Some say it was divine intervention, some are just starting to pick up the pieces, some lucky wineries didn’t feel the sting of the cold one bit. One thing is sure, for many wineries it was a wake-up call and a pretty strong sign that you can’t grow everything in this climate.

While the stalwarts of Ontario grapes dodged the icy bullet, namely Riesling, Chardonnay, Pinot Noir and Cabernet Franc, some of the fringe grapes, we’re talking to you Syrah (completely obliterated in Lake Erie North Shore, severely hit in Niagara), Merlot, Sauvignon Blanc and Semillon, were struck a deadly blow. More than a few wineries are rethinking those grapes and replanting to what does best in the worst conditions. It’s too bad, because all four of those varieties have provided a great deal of pleasurable drinking over the years and they provide something different for consumers. In favourable years they make some very nice juice, especially Merlot and Semillon.

It comes down to this when assessing a diverse region such as Ontario: Was it a good year for the so-called Bordeaux red grapes? No. Was it a good year for the so-called Burgundy grapes? Yes, pretty good and some say excellent. Riesling? Never a problem. Gamay. Very good. Rose? You are going to see a lot of rose from 2014, no question about it. Semillon? Barely a drop coming. Sauvignon Blanc? Reduced supply. Syrah? Good luck finding any.

slideroneWe will look back on 2014 as a disastrous year for many of the reasons mentioned above, but consumers should not turn their backs on what survived following the polar vortex; there will be some really nice wines coming out of the vintage from producers who paid attention to their vineyards and made the necessary picking decisions (obviously). That also extends to the decisions in the winery.
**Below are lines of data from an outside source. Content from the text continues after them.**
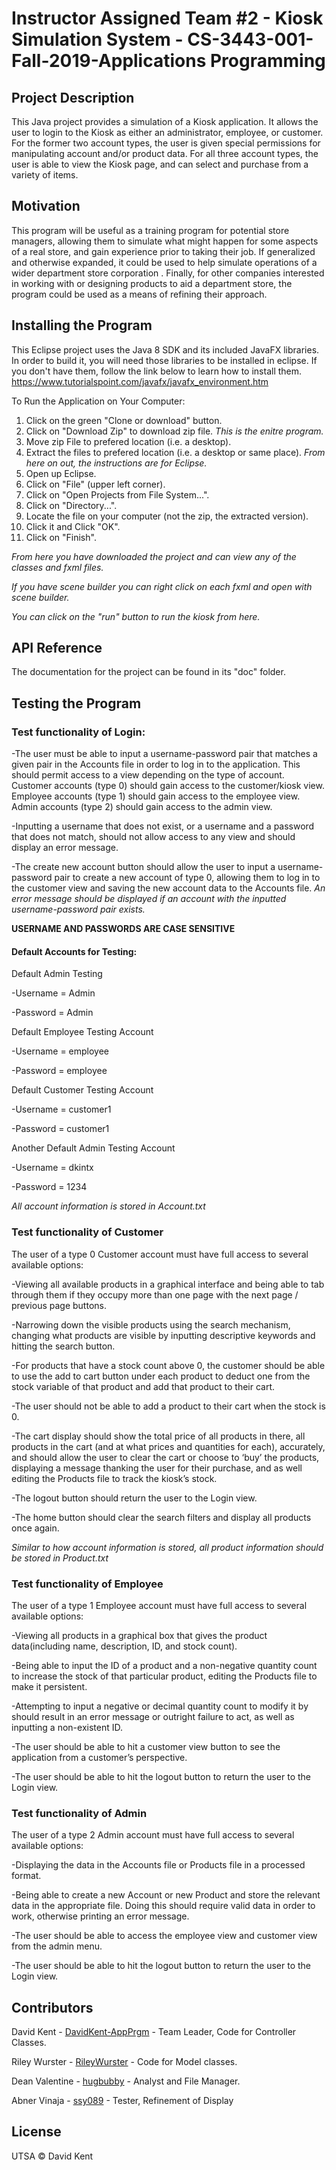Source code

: # Instructor Assigned Team #2 - Kiosk Simulation System - CS-3443-001-Fall-2019-Applications Programming


## Project Description

This Java project provides a simulation of a Kiosk application. It allows the user to login to the Kiosk as either an administrator, employee, or customer. For the former two account types, the user is given special permissions for manipulating account and/or product data. For all three account types, the user is able to view the Kiosk page, and can select and purchase from a variety of items.


## Motivation

This program will be useful as a training program for potential store managers, allowing them to simulate what might happen for some aspects of a real store, and gain experience prior to taking their job. If generalized and otherwise expanded, it could be used to help simulate operations of a wider department store corporation . Finally, for other companies interested in working with or designing products to aid a department store, the program could be used as a means of refining their approach.


## Installing the Program

This Eclipse project uses the Java 8 SDK and its included JavaFX libraries. In order to build it, you will need those libraries to be installed in eclipse. If you don't have them, follow the link below to learn how to install them.
https://www.tutorialspoint.com/javafx/javafx_environment.htm

To Run the Application on Your Computer:
1. Click on the green "Clone or download" button.
2. Click on "Download Zip" to download zip file. 
*This is the enitre program.*
3. Move zip File to prefered location (i.e. a desktop).
4. Extract the files to prefered location (i.e. a desktop or same place). 
*From here on out, the instructions are for Eclipse.*
5. Open up Eclipse.
6. Click on "File" (upper left corner).
7. Click on "Open Projects from File System...".
8. Click on "Directory...".
9. Locate the file on your computer (not the zip, the extracted version).
10. Click it and Click "OK".
11. Click on "Finish".

*From here you have downloaded the project and can view any of the classes and fxml files.*

*If you have scene builder you can right click on each fxml and open with scene builder.*

*You can click on the "run" button to run the kiosk from here.*

## API Reference
The documentation for the project can be found in its "doc" folder.

## Testing the Program

### Test functionality of Login:
-The user must be able to input a username-password pair that matches a given pair in the Accounts file in order to log in to the application. This should permit access to a view depending on the type of account. Customer accounts (type 0) should gain access to the customer/kiosk view. Employee accounts (type 1) should gain access to the employee view. Admin accounts (type 2) should gain access to the admin view. 


-Inputting a username that does not exist, or a username and a password that does not match, should not allow access to any view and should display an error message. 


-The create new account button should allow the user to input a username-password pair to create a new account of type 0, allowing them to log in to the customer view and saving the new account data to the Accounts file.
*An error message should be displayed if an account with the inputted username-password pair exists.*

**USERNAME AND PASSWORDS ARE CASE SENSITIVE**

#### Default Accounts for Testing:


Default Admin Testing

-Username = Admin

-Password = Admin

Default Employee Testing Account

-Username = employee

-Password = employee

Default Customer Testing Account

-Username = customer1

-Password = customer1

Another Default Admin Testing Account

-Username = dkintx

-Password = 1234

*All account information is stored in Account.txt*


### Test functionality of Customer

The user of a type 0 Customer account must have full access to several available options:

-Viewing all available products in a graphical interface and being able to tab through them if they occupy more than one page with the next page / previous page buttons.

-Narrowing down the visible products using the search mechanism, changing what products are visible by inputting descriptive keywords and hitting the search button.

-For products that have a stock count above 0, the customer should be able to use the add to cart button under each product to deduct one from the stock variable of that product and add that product to their cart.

-The user should not be able to add a product to their cart when the stock is 0.

-The cart display should show the total price of all products in there, all products in the cart (and at what prices and quantities for each), accurately, and should allow the user to clear the cart or choose to ‘buy’ the products, displaying a message thanking the user for their purchase, and as well editing the Products file to track the kiosk’s stock.

-The logout button should return the user to the Login view.

-The home button should clear the search filters and display all products once again.

*Similar to how account information is stored, all product information should be stored in Product.txt*

### Test functionality of Employee

The user of a type 1 Employee account must have full access to several available options:

-Viewing all products in a graphical box that gives the product data(including name, description, ID, and stock count).

-Being able to input the ID of a product and a non-negative quantity count to increase the stock of that particular product, editing the Products file to make it persistent.

-Attempting to input a negative or decimal quantity count to modify it by should result in an error message or outright failure to act, as well as inputting a non-existent ID.

-The user should be able to hit a customer view button to see the application from a customer’s perspective.

-The user should be able to hit the logout button to return the user to the Login view.

### Test functionality of Admin

The user of a type 2 Admin account must have full access to several available options:

-Displaying the data in the Accounts file or Products file in a processed format.

-Being able to create a new Account or new Product and store the relevant data in the appropriate file. Doing this should require valid data in order to work, otherwise printing an error message.

-The user should be able to access the employee view and customer view from the admin menu.

-The user should be able to hit the logout button to return the user to the Login view.

## Contributors
David Kent - [DavidKent-AppPrgm](https://github.com/DavidKent-AppPrgm) - Team Leader, Code for Controller Classes.

Riley Wurster - [RileyWurster](https://github.com/RileyWurster) - Code for Model classes.

Dean Valentine - [hugbubby](https://github.com/hugbubby) - Analyst and File Manager.

Abner Vinaja - [ssy089](https://github.com/ssy089) - Tester, Refinement of Display

## License
UTSA © David Kent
If your reds aren’t good enough, winemakers should consider de-classifying the grapes to lesser bottlings and blends. I have talked to many who have done just that.

Here’s what VQA Ontario had to say about the 2014 Vintage in Ontario:

Conditions

Weather conditions in Southern Ontario were unusually cold and snowy in the first few months of 2014 and cool prevailed well into spring.

January through April brought mean temperatures consistently below normal and several regions saw their coldest spring in the past four decades. Finally, May brought a return to normal temperatures. The sustained winter cold and late spring led to a cautious outlook for the vintage, with grape growers concerned about the potential for winter damage and the relatively late start to the growing season.

May saw slightly more rain than normal for Prince Edward County and Lake Erie North Shore but otherwise normal conditions and gave the vines a chance to settle into the season. Slightly wetter and cooler weather prevailed across most of Ontario for June and July, making for a dreary summer but allowing for a slow, steady maturation of the vines and grapes. By early August, it was apparent that harvest dates would be about 10 days later than normal in all regions. It was also clear by this time that the cold winter would result in some crop reductions for tender varieties but in quite a sporadic pattern. The wide range of outcomes this year underscores the basic principle of appellation — that different combinations of specific locations and specific grape varieties matter.

August was relatively normal, and September finally brought enough sun and warm temperatures to push the grapes to maturity.

Harvest

Harvest began a bit late, but was helped along by a good long stretch of dry and sunny September weather. Prince Edward County was drier than normal, and the other regions about normal for the month. The favourable weather continued into October allowing most of the grapes to ripen and come in before the rather quick onset of colder fall temperatures.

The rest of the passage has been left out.